§ TASK TO CARRY OUT:
Output each entry exactly; skip nothing.

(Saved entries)
☆ ☆ ☆ ☆
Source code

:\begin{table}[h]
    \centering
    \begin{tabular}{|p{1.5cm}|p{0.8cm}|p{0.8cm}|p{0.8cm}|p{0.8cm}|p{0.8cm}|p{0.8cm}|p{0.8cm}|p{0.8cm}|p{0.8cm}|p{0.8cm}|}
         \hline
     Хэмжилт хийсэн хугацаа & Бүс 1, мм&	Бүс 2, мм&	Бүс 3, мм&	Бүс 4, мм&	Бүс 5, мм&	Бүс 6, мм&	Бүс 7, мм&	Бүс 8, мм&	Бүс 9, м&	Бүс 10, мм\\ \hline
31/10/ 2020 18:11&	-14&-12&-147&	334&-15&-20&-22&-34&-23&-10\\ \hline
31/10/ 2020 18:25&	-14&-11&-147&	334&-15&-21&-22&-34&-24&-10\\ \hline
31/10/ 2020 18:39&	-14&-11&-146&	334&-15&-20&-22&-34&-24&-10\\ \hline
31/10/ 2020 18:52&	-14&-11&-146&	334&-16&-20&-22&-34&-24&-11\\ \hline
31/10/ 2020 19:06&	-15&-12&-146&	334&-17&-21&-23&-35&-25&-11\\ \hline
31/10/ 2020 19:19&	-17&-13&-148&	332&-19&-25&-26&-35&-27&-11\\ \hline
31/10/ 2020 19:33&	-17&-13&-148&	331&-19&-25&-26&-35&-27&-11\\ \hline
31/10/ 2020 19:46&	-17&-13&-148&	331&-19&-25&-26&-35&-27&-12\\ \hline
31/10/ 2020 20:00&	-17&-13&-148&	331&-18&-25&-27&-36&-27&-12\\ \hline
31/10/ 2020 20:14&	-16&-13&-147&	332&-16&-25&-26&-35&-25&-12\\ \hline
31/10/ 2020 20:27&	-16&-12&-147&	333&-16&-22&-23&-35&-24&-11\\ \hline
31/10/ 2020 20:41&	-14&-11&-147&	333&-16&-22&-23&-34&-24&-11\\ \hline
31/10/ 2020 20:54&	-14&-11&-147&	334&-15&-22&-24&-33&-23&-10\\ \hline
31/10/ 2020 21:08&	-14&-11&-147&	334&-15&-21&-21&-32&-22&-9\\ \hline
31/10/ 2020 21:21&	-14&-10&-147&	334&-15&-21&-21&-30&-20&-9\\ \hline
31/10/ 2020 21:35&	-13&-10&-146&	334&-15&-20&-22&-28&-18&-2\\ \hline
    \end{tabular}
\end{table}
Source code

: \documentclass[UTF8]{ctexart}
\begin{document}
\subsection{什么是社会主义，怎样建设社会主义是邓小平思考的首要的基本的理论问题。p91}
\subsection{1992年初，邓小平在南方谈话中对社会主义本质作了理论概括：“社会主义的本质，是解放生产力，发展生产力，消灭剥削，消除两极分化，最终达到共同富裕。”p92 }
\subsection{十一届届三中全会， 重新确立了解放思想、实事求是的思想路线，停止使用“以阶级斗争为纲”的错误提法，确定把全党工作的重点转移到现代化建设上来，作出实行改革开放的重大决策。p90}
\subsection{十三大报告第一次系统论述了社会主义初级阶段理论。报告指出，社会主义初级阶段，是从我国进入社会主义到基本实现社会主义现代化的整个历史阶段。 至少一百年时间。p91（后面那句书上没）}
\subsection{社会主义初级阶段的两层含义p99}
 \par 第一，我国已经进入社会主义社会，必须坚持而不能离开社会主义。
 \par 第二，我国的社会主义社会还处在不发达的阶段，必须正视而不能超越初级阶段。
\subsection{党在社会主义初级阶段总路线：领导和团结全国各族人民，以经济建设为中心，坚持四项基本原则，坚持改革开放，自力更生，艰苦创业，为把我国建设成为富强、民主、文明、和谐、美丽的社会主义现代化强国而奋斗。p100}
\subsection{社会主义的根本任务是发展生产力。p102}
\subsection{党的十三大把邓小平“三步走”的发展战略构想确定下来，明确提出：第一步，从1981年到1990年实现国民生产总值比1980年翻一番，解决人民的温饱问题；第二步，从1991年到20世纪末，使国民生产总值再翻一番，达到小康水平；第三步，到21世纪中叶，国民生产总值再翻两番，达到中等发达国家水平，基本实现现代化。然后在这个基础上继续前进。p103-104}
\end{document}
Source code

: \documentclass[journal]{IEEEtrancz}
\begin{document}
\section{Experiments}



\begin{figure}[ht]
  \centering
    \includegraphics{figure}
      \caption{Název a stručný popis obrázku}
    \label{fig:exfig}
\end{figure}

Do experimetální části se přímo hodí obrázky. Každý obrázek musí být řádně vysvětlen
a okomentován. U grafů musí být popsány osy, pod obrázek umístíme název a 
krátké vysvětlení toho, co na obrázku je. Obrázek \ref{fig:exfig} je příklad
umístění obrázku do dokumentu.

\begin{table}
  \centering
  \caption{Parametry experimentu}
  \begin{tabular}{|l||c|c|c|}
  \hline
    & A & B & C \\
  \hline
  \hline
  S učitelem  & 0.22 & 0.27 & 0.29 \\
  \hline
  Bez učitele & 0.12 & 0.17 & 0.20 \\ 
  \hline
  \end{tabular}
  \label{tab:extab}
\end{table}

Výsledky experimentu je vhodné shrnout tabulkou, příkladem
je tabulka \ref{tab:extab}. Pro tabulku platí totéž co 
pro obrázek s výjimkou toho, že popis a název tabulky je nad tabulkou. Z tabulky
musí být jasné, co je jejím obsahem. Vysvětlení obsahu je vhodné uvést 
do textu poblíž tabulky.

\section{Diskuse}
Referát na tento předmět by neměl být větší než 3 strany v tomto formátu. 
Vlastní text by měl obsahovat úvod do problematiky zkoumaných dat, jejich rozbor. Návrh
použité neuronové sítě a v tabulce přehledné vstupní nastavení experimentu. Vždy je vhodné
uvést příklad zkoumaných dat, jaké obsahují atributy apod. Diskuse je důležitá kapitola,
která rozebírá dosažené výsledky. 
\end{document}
☆ ☆ ☆ ☆
§ EXPECTED OUTPUT:
Source code

:\begin{table}[h]
    \centering
    \begin{tabular}{|p{1.5cm}|p{0.8cm}|p{0.8cm}|p{0.8cm}|p{0.8cm}|p{0.8cm}|p{0.8cm}|p{0.8cm}|p{0.8cm}|p{0.8cm}|p{0.8cm}|}
         \hline
     Хэмжилт хийсэн хугацаа & Бүс 1, мм&	Бүс 2, мм&	Бүс 3, мм&	Бүс 4, мм&	Бүс 5, мм&	Бүс 6, мм&	Бүс 7, мм&	Бүс 8, мм&	Бүс 9, м&	Бүс 10, мм\\ \hline
31/10/ 2020 18:11&	-14&-12&-147&	334&-15&-20&-22&-34&-23&-10\\ \hline
31/10/ 2020 18:25&	-14&-11&-147&	334&-15&-21&-22&-34&-24&-10\\ \hline
31/10/ 2020 18:39&	-14&-11&-146&	334&-15&-20&-22&-34&-24&-10\\ \hline
31/10/ 2020 18:52&	-14&-11&-146&	334&-16&-20&-22&-34&-24&-11\\ \hline
31/10/ 2020 19:06&	-15&-12&-146&	334&-17&-21&-23&-35&-25&-11\\ \hline
31/10/ 2020 19:19&	-17&-13&-148&	332&-19&-25&-26&-35&-27&-11\\ \hline
31/10/ 2020 19:33&	-17&-13&-148&	331&-19&-25&-26&-35&-27&-11\\ \hline
31/10/ 2020 19:46&	-17&-13&-148&	331&-19&-25&-26&-35&-27&-12\\ \hline
31/10/ 2020 20:00&	-17&-13&-148&	331&-18&-25&-27&-36&-27&-12\\ \hline
31/10/ 2020 20:14&	-16&-13&-147&	332&-16&-25&-26&-35&-25&-12\\ \hline
31/10/ 2020 20:27&	-16&-12&-147&	333&-16&-22&-23&-35&-24&-11\\ \hline
31/10/ 2020 20:41&	-14&-11&-147&	333&-16&-22&-23&-34&-24&-11\\ \hline
31/10/ 2020 20:54&	-14&-11&-147&	334&-15&-22&-24&-33&-23&-10\\ \hline
31/10/ 2020 21:08&	-14&-11&-147&	334&-15&-21&-21&-32&-22&-9\\ \hline
31/10/ 2020 21:21&	-14&-10&-147&	334&-15&-21&-21&-30&-20&-9\\ \hline
31/10/ 2020 21:35&	-13&-10&-146&	334&-15&-20&-22&-28&-18&-2\\ \hline
    \end{tabular}
\end{table}
Source code

: \documentclass[UTF8]{ctexart}
\begin{document}
\subsection{什么是社会主义，怎样建设社会主义是邓小平思考的首要的基本的理论问题。p91}
\subsection{1992年初，邓小平在南方谈话中对社会主义本质作了理论概括：“社会主义的本质，是解放生产力，发展生产力，消灭剥削，消除两极分化，最终达到共同富裕。”p92 }
\subsection{十一届届三中全会， 重新确立了解放思想、实事求是的思想路线，停止使用“以阶级斗争为纲”的错误提法，确定把全党工作的重点转移到现代化建设上来，作出实行改革开放的重大决策。p90}
\subsection{十三大报告第一次系统论述了社会主义初级阶段理论。报告指出，社会主义初级阶段，是从我国进入社会主义到基本实现社会主义现代化的整个历史阶段。 至少一百年时间。p91（后面那句书上没）}
\subsection{社会主义初级阶段的两层含义p99}
 \par 第一，我国已经进入社会主义社会，必须坚持而不能离开社会主义。
 \par 第二，我国的社会主义社会还处在不发达的阶段，必须正视而不能超越初级阶段。
\subsection{党在社会主义初级阶段总路线：领导和团结全国各族人民，以经济建设为中心，坚持四项基本原则，坚持改革开放，自力更生，艰苦创业，为把我国建设成为富强、民主、文明、和谐、美丽的社会主义现代化强国而奋斗。p100}
\subsection{社会主义的根本任务是发展生产力。p102}
\subsection{党的十三大把邓小平“三步走”的发展战略构想确定下来，明确提出：第一步，从1981年到1990年实现国民生产总值比1980年翻一番，解决人民的温饱问题；第二步，从1991年到20世纪末，使国民生产总值再翻一番，达到小康水平；第三步，到21世纪中叶，国民生产总值再翻两番，达到中等发达国家水平，基本实现现代化。然后在这个基础上继续前进。p103-104}
\end{document}
Source code

: \documentclass[journal]{IEEEtrancz}
\begin{document}
\section{Experiments}



\begin{figure}[ht]
  \centering
    \includegraphics{figure}
      \caption{Název a stručný popis obrázku}
    \label{fig:exfig}
\end{figure}

Do experimetální části se přímo hodí obrázky. Každý obrázek musí být řádně vysvětlen
a okomentován. U grafů musí být popsány osy, pod obrázek umístíme název a 
krátké vysvětlení toho, co na obrázku je. Obrázek \ref{fig:exfig} je příklad
umístění obrázku do dokumentu.

\begin{table}
  \centering
  \caption{Parametry experimentu}
  \begin{tabular}{|l||c|c|c|}
  \hline
    & A & B & C \\
  \hline
  \hline
  S učitelem  & 0.22 & 0.27 & 0.29 \\
  \hline
  Bez učitele & 0.12 & 0.17 & 0.20 \\ 
  \hline
  \end{tabular}
  \label{tab:extab}
\end{table}

Výsledky experimentu je vhodné shrnout tabulkou, příkladem
je tabulka \ref{tab:extab}. Pro tabulku platí totéž co 
pro obrázek s výjimkou toho, že popis a název tabulky je nad tabulkou. Z tabulky
musí být jasné, co je jejím obsahem. Vysvětlení obsahu je vhodné uvést 
do textu poblíž tabulky.

\section{Diskuse}
Referát na tento předmět by neměl být větší než 3 strany v tomto formátu. 
Vlastní text by měl obsahovat úvod do problematiky zkoumaných dat, jejich rozbor. Návrh
použité neuronové sítě a v tabulce přehledné vstupní nastavení experimentu. Vždy je vhodné
uvést příklad zkoumaných dat, jaké obsahují atributy apod. Diskuse je důležitá kapitola,
která rozebírá dosažené výsledky. 
\end{document}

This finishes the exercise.